# Aim of the task
Beneath this line are the data; copy exactly the part of them that opens with the line containing "Cron expression for" and closes with the line containing "The max page", and only that part.

# Information provided
* * * * * * *

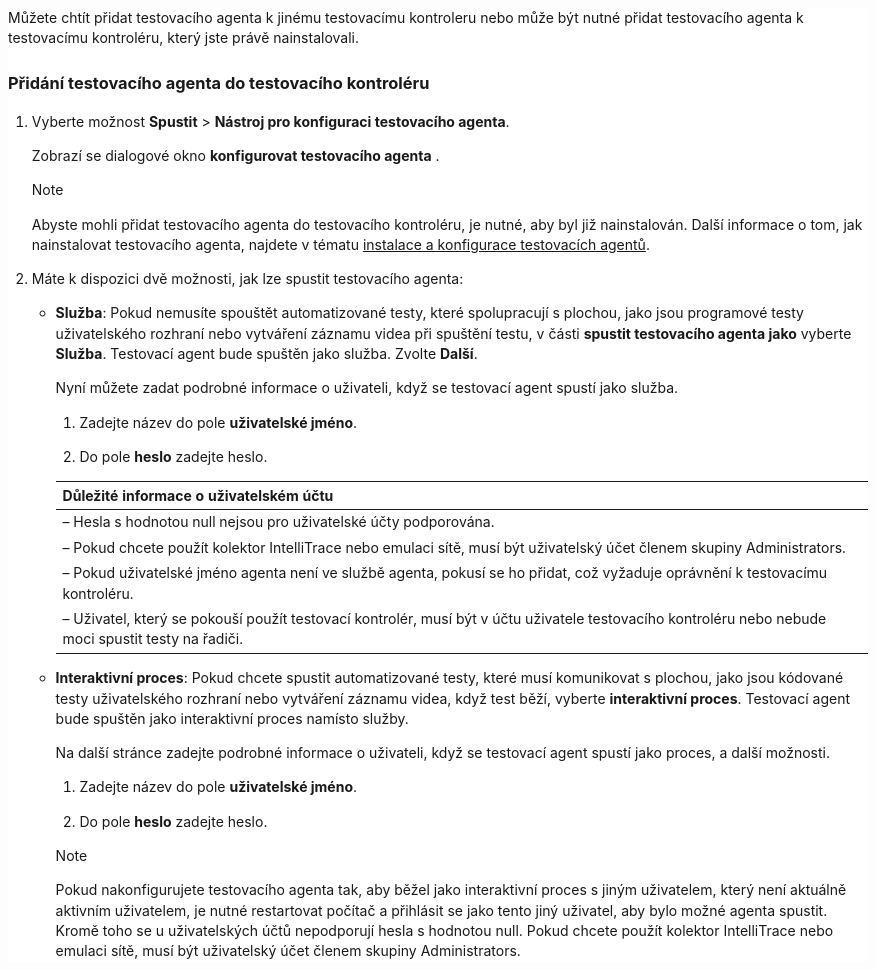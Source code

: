 Můžete chtít přidat testovacího agenta k jinému testovacímu kontroleru nebo může být nutné přidat testovacího agenta k testovacímu kontroléru, který jste právě nainstalovali.

### <a name="to-add-a-test-agent-to-a-test-controller"></a>Přidání testovacího agenta do testovacího kontroléru

1. Vyberte možnost **Spustit**  >  **Nástroj pro konfiguraci testovacího agenta**.

     Zobrazí se dialogové okno **konfigurovat testovacího agenta** .

    > [!NOTE]
    > Abyste mohli přidat testovacího agenta do testovacího kontroléru, je nutné, aby byl již nainstalován. Další informace o tom, jak nainstalovat testovacího agenta, najdete v tématu [instalace a konfigurace testovacích agentů](../test/lab-management/install-configure-test-agents.md).

2. Máte k dispozici dvě možnosti, jak lze spustit testovacího agenta:

   - **Služba**: Pokud nemusíte spouštět automatizované testy, které spolupracují s plochou, jako jsou programové testy uživatelského rozhraní nebo vytváření záznamu videa při spuštění testu, v části **spustit testovacího agenta jako** vyberte **Služba**. Testovací agent bude spuštěn jako služba. Zvolte **Další**.

      Nyní můžete zadat podrobné informace o uživateli, když se testovací agent spustí jako služba.

      1. Zadejte název do pole **uživatelské jméno**.

      2. Do pole **heslo** zadejte heslo.

        |**Důležité informace o uživatelském účtu**|
        |-|
        |– Hesla s hodnotou null nejsou pro uživatelské účty podporována.|
        |– Pokud chcete použít kolektor IntelliTrace nebo emulaci sítě, musí být uživatelský účet členem skupiny Administrators.|
        |– Pokud uživatelské jméno agenta není ve službě agenta, pokusí se ho přidat, což vyžaduje oprávnění k testovacímu kontroléru.|
        |– Uživatel, který se pokouší použít testovací kontrolér, musí být v účtu uživatele testovacího kontroléru nebo nebude moci spustit testy na řadiči.|

   - **Interaktivní proces**: Pokud chcete spustit automatizované testy, které musí komunikovat s plochou, jako jsou kódované testy uživatelského rozhraní nebo vytváření záznamu videa, když test běží, vyberte **interaktivní proces**. Testovací agent bude spuštěn jako interaktivní proces namísto služby.

      Na další stránce zadejte podrobné informace o uživateli, když se testovací agent spustí jako proces, a další možnosti.

      1. Zadejte název do pole **uživatelské jméno**.

      2. Do pole **heslo** zadejte heslo.

        > [!NOTE]
        > Pokud nakonfigurujete testovacího agenta tak, aby běžel jako interaktivní proces s jiným uživatelem, který není aktuálně aktivním uživatelem, je nutné restartovat počítač a přihlásit se jako tento jiný uživatel, aby bylo možné agenta spustit. Kromě toho se u uživatelských účtů nepodporují hesla s hodnotou null. Pokud chcete použít kolektor IntelliTrace nebo emulaci sítě, musí být uživatelský účet členem skupiny Administrators.

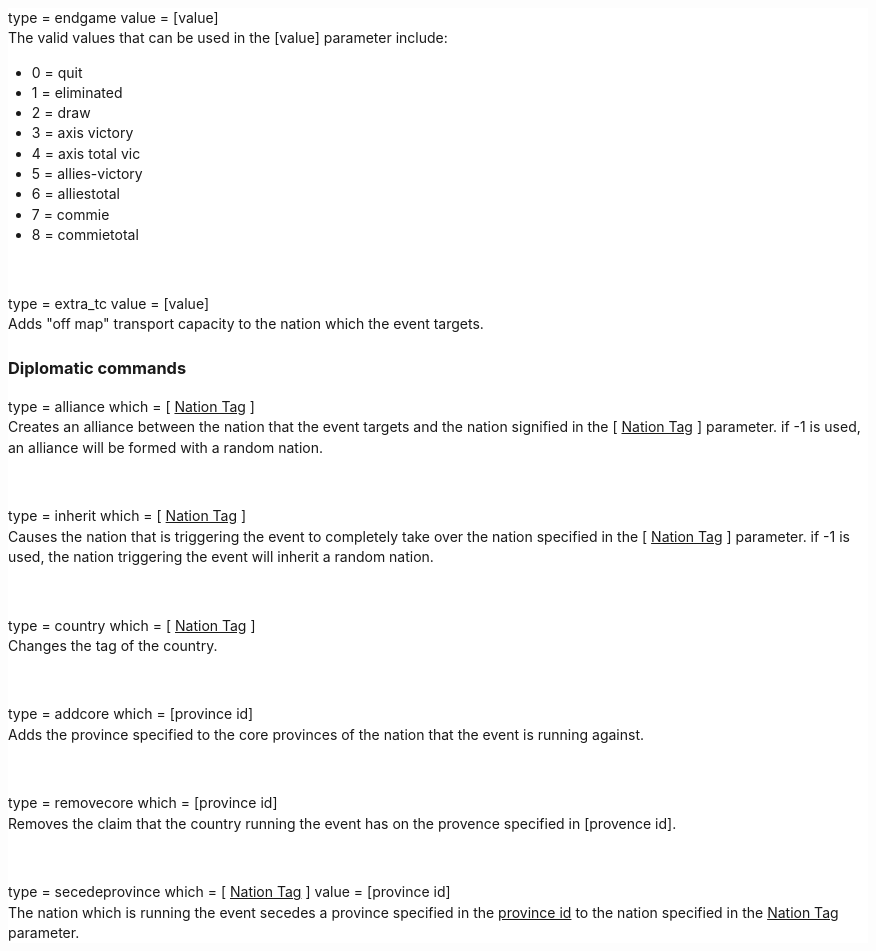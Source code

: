 type = endgame value = \[value\]  
The valid values that can be used in the \[value\] parameter include:

-   0 = quit
-   1 = eliminated
-   2 = draw
-   3 = axis victory
-   4 = axis total vic
-   5 = allies-victory
-   6 = alliestotal
-   7 = commie
-   8 = commietotal

&nbsp;

type = extra_tc value = \[value\]  
Adds "off map" transport capacity to the nation which the event targets.

  

###  Diplomatic commands 

type = alliance which = \[ [Nation Tag](/wiki/Tag_List "Tag List") \]  
Creates an alliance between the nation that the event targets and the
nation signified in the \[ [Nation Tag](/wiki/Tag_List "Tag List") \]
parameter. if -1 is used, an alliance will be formed with a random
nation.

&nbsp;

type = inherit which = \[ [Nation Tag](/wiki/Tag_List "Tag List") \]  
Causes the nation that is triggering the event to completely take over
the nation specified in the \[ [Nation Tag](/wiki/Tag_List "Tag List")
\] parameter. if -1 is used, the nation triggering the event will
inherit a random nation.

&nbsp;

type = country which = \[ [Nation Tag](/wiki/Tag_List "Tag List") \]  
Changes the tag of the country.

&nbsp;

type = addcore which = \[province id\]  
Adds the province specified to the core provinces of the nation that the
event is running against.

&nbsp;

type = removecore which = \[province id\]  
Removes the claim that the country running the event has on the provence
specified in \[provence id\].

&nbsp;

type = secedeprovince which = \[ [Nation Tag](/wiki/Tag_List "Tag List") \] value = \[province id\]  
The nation which is running the event secedes a province specified in
the [province
id](/wiki/Provinces_by_ID,_part_1 "Provinces by ID, part 1") to the
nation specified in the [Nation Tag](/wiki/Tag_List "Tag List")
parameter.
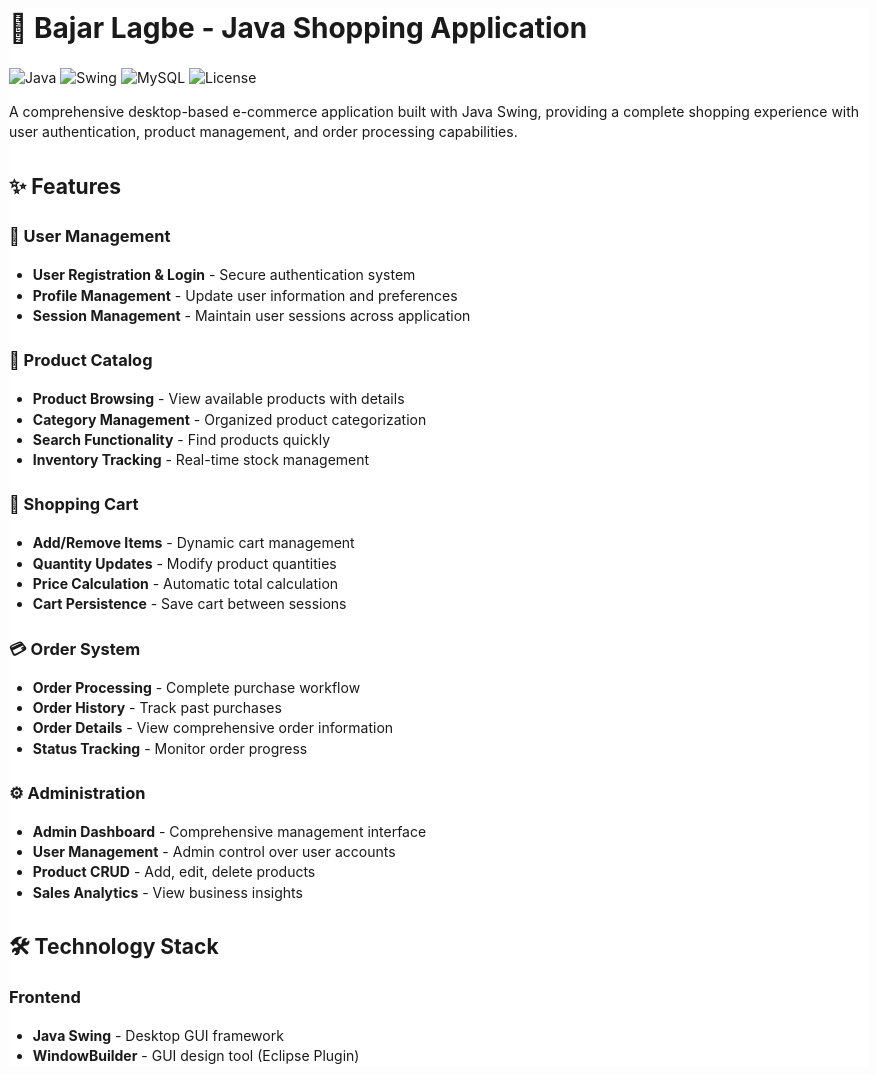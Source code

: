 # 🛒 Bajar Lagbe - Java Shopping Application

![Java](https://img.shields.io/badge/Java-8%2B-blue)
![Swing](https://img.shields.io/badge/GUI-Swing-orange)
![MySQL](https://img.shields.io/badge/Database-MySQL-lightblue)
![License](https://img.shields.io/badge/License-MIT-green)

A comprehensive desktop-based e-commerce application built with Java Swing, providing a complete shopping experience with user authentication, product management, and order processing capabilities.

## ✨ Features

### 🔐 User Management
- **User Registration & Login** - Secure authentication system
- **Profile Management** - Update user information and preferences
- **Session Management** - Maintain user sessions across application

### 🏪 Product Catalog
- **Product Browsing** - View available products with details
- **Category Management** - Organized product categorization
- **Search Functionality** - Find products quickly
- **Inventory Tracking** - Real-time stock management

### 🛒 Shopping Cart
- **Add/Remove Items** - Dynamic cart management
- **Quantity Updates** - Modify product quantities
- **Price Calculation** - Automatic total calculation
- **Cart Persistence** - Save cart between sessions

### 💳 Order System
- **Order Processing** - Complete purchase workflow
- **Order History** - Track past purchases
- **Order Details** - View comprehensive order information
- **Status Tracking** - Monitor order progress

### ⚙️ Administration
- **Admin Dashboard** - Comprehensive management interface
- **User Management** - Admin control over user accounts
- **Product CRUD** - Add, edit, delete products
- **Sales Analytics** - View business insights

## 🛠️ Technology Stack

### Frontend
- **Java Swing** - Desktop GUI framework
- **WindowBuilder** - GUI design tool (Eclipse Plugin)
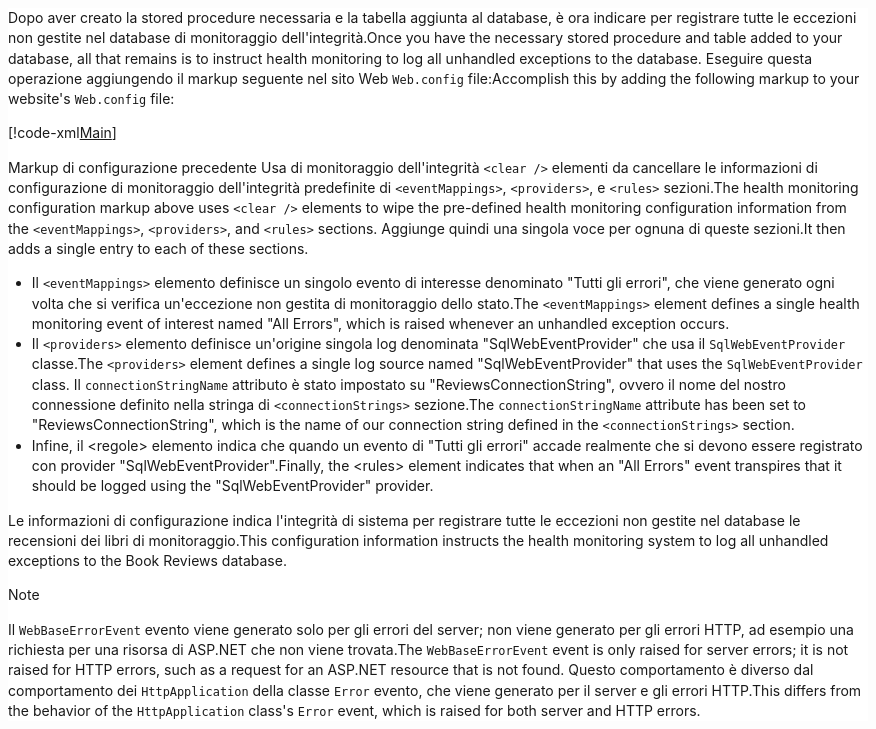
<span data-ttu-id="71316-154">Dopo aver creato la stored procedure necessaria e la tabella aggiunta al database, è ora indicare per registrare tutte le eccezioni non gestite nel database di monitoraggio dell'integrità.</span><span class="sxs-lookup"><span data-stu-id="71316-154">Once you have the necessary stored procedure and table added to your database, all that remains is to instruct health monitoring to log all unhandled exceptions to the database.</span></span> <span data-ttu-id="71316-155">Eseguire questa operazione aggiungendo il markup seguente nel sito Web `Web.config` file:</span><span class="sxs-lookup"><span data-stu-id="71316-155">Accomplish this by adding the following markup to your website's `Web.config` file:</span></span>

[!code-xml[Main](logging-error-details-with-asp-net-health-monitoring-cs/samples/sample2.xml)]

<span data-ttu-id="71316-156">Markup di configurazione precedente Usa di monitoraggio dell'integrità `<clear />` elementi da cancellare le informazioni di configurazione di monitoraggio dell'integrità predefinite di `<eventMappings>`, `<providers>`, e `<rules>` sezioni.</span><span class="sxs-lookup"><span data-stu-id="71316-156">The health monitoring configuration markup above uses `<clear />` elements to wipe the pre-defined health monitoring configuration information from the `<eventMappings>`, `<providers>`, and `<rules>` sections.</span></span> <span data-ttu-id="71316-157">Aggiunge quindi una singola voce per ognuna di queste sezioni.</span><span class="sxs-lookup"><span data-stu-id="71316-157">It then adds a single entry to each of these sections.</span></span>

- <span data-ttu-id="71316-158">Il `<eventMappings>` elemento definisce un singolo evento di interesse denominato "Tutti gli errori", che viene generato ogni volta che si verifica un'eccezione non gestita di monitoraggio dello stato.</span><span class="sxs-lookup"><span data-stu-id="71316-158">The `<eventMappings>` element defines a single health monitoring event of interest named "All Errors", which is raised whenever an unhandled exception occurs.</span></span>
- <span data-ttu-id="71316-159">Il `<providers>` elemento definisce un'origine singola log denominata "SqlWebEventProvider" che usa il `SqlWebEventProvider` classe.</span><span class="sxs-lookup"><span data-stu-id="71316-159">The `<providers>` element defines a single log source named "SqlWebEventProvider" that uses the `SqlWebEventProvider` class.</span></span> <span data-ttu-id="71316-160">Il `connectionStringName` attributo è stato impostato su "ReviewsConnectionString", ovvero il nome del nostro connessione definito nella stringa di `<connectionStrings>` sezione.</span><span class="sxs-lookup"><span data-stu-id="71316-160">The `connectionStringName` attribute has been set to "ReviewsConnectionString", which is the name of our connection string defined in the `<connectionStrings>` section.</span></span>
- <span data-ttu-id="71316-161">Infine, il &lt;regole&gt; elemento indica che quando un evento di "Tutti gli errori" accade realmente che si devono essere registrato con provider "SqlWebEventProvider".</span><span class="sxs-lookup"><span data-stu-id="71316-161">Finally, the &lt;rules&gt; element indicates that when an "All Errors" event transpires that it should be logged using the "SqlWebEventProvider" provider.</span></span>

<span data-ttu-id="71316-162">Le informazioni di configurazione indica l'integrità di sistema per registrare tutte le eccezioni non gestite nel database le recensioni dei libri di monitoraggio.</span><span class="sxs-lookup"><span data-stu-id="71316-162">This configuration information instructs the health monitoring system to log all unhandled exceptions to the Book Reviews database.</span></span>

> [!NOTE]
> <span data-ttu-id="71316-163">Il `WebBaseErrorEvent` evento viene generato solo per gli errori del server; non viene generato per gli errori HTTP, ad esempio una richiesta per una risorsa di ASP.NET che non viene trovata.</span><span class="sxs-lookup"><span data-stu-id="71316-163">The `WebBaseErrorEvent` event is only raised for server errors; it is not raised for HTTP errors, such as a request for an ASP.NET resource that is not found.</span></span> <span data-ttu-id="71316-164">Questo comportamento è diverso dal comportamento dei `HttpApplication` della classe `Error` evento, che viene generato per il server e gli errori HTTP.</span><span class="sxs-lookup"><span data-stu-id="71316-164">This differs from the behavior of the `HttpApplication` class's `Error` event, which is raised for both server and HTTP errors.</span></span>
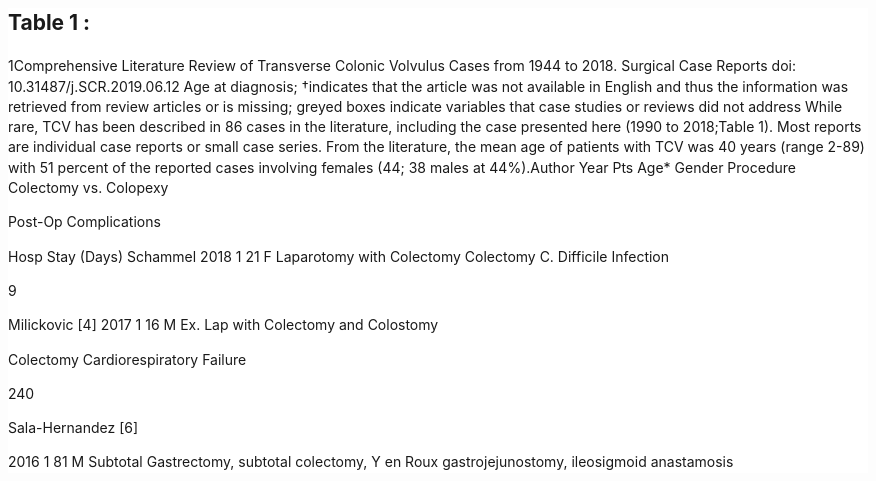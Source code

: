 ## Table 1 :
1Comprehensive Literature Review of Transverse Colonic Volvulus Cases from 1944 to 2018. Surgical Case Reports doi: 10.31487/j.SCR.2019.06.12 Age at diagnosis; †indicates that the article was not available in English and thus the information was retrieved from review articles or is missing; greyed boxes indicate variables that case studies or reviews did not address While rare, TCV has been described in 86 cases in the literature, including the case presented here (1990 to 2018;Table 1). Most reports are individual case reports or small case series. From the literature, the mean age of patients with TCV was 40 years (range 2-89) with 51 percent of the reported cases involving females (44; 38 males at 44%).Author 
Year 
Pts 
Age* 
Gender 
Procedure 
Colectomy 
vs. 
Colopexy 

Post-Op 
Complications 

Hosp 
Stay 
(Days) 
Schammel 
2018 
1 
21 
F 
Laparotomy with Colectomy 
Colectomy 
C. Difficile 
Infection 

9 

Milickovic [4] 
2017 
1 
16 
M 
Ex. Lap with Colectomy and 
Colostomy 

Colectomy 
Cardiorespiratory 
Failure 

240 

Sala-Hernandez 
[6] 

2016 
1 
81 
M 
Subtotal Gastrectomy, subtotal 
colectomy, Y en Roux 
gastrojejunostomy, ileosigmoid 
anastamosis 
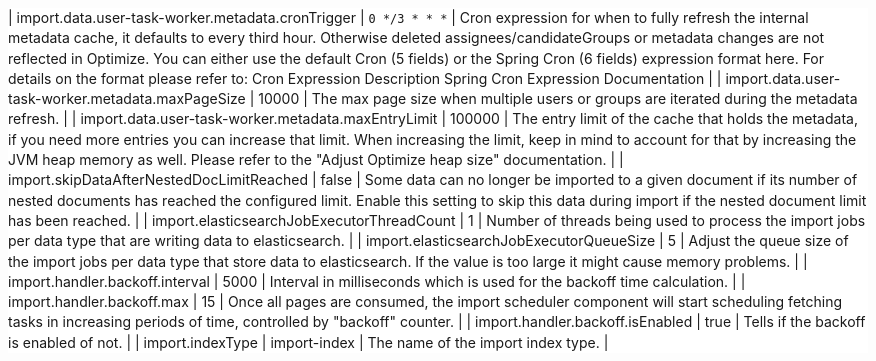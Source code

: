 | import.data.user-task-worker.metadata.cronTrigger         | `0 */3 * * *` | Cron expression for when to fully refresh the internal metadata cache, it defaults to every third hour. Otherwise deleted assignees/candidateGroups or metadata changes are not reflected in Optimize. You can either use the default Cron (5 fields) or the Spring Cron (6 fields) expression format here. For details on the format please refer to: Cron Expression Description Spring Cron Expression Documentation                                                                                                   |
| import.data.user-task-worker.metadata.maxPageSize         | 10000         | The max page size when multiple users or groups are iterated during the metadata refresh.                                                                                                                                                                                                                                                                                                                                                                                                                                 |
| import.data.user-task-worker.metadata.maxEntryLimit       | 100000        | The entry limit of the cache that holds the metadata, if you need more entries you can increase that limit. When increasing the limit, keep in mind to account for that by increasing the JVM heap memory as well. Please refer to the "Adjust Optimize heap size" documentation.                                                                                                                                                                                                                                         |
| import.skipDataAfterNestedDocLimitReached                 | false         | Some data can no longer be imported to a given document if its number of nested documents has reached the configured limit. Enable this setting to skip this data during import if the nested document limit has been reached.                                                                                                                                                                                                                                                                                            |
| import.elasticsearchJobExecutorThreadCount                | 1             | Number of threads being used to process the import jobs per data type that are writing data to elasticsearch.                                                                                                                                                                                                                                                                                                                                                                                                             |
| import.elasticsearchJobExecutorQueueSize                  | 5             | Adjust the queue size of the import jobs per data type that store data to elasticsearch. If the value is too large it might cause memory problems.                                                                                                                                                                                                                                                                                                                                                                        |
| import.handler.backoff.interval                           | 5000          | Interval in milliseconds which is used for the backoff time calculation.                                                                                                                                                                                                                                                                                                                                                                                                                                                  |
| import.handler.backoff.max                                | 15            | Once all pages are consumed, the import scheduler component will start scheduling fetching tasks in increasing periods of time, controlled by "backoff" counter.                                                                                                                                                                                                                                                                                                                                                          |
| import.handler.backoff.isEnabled                          | true          | Tells if the backoff is enabled of not.                                                                                                                                                                                                                                                                                                                                                                                                                                                                                   |
| import.indexType                                          | import-index  | The name of the import index type.                                                                                                                                                                                                                                                                                                                                                                                                                                                                                        |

* * * * * * *

# Answer section
: | import.data.user-task-worker.metadata.cronTrigger         | `0 */3 * * *` | Cron expression for when to fully refresh the internal metadata cache, it defaults to every third hour. Otherwise deleted assignees/candidateGroups or metadata changes are not reflected in Optimize. You can either use the default Cron (5 fields) or the Spring Cron (6 fields) expression format here. For details on the format please refer to: Cron Expression Description Spring Cron Expression Documentation                                                                                                   |
| import.data.user-task-worker.metadata.maxPageSize         | 10000         | The max page size when multiple users or groups are iterated during the metadata refresh.                                                                                                                                                                                                                                                                                                                                                                                                                                 |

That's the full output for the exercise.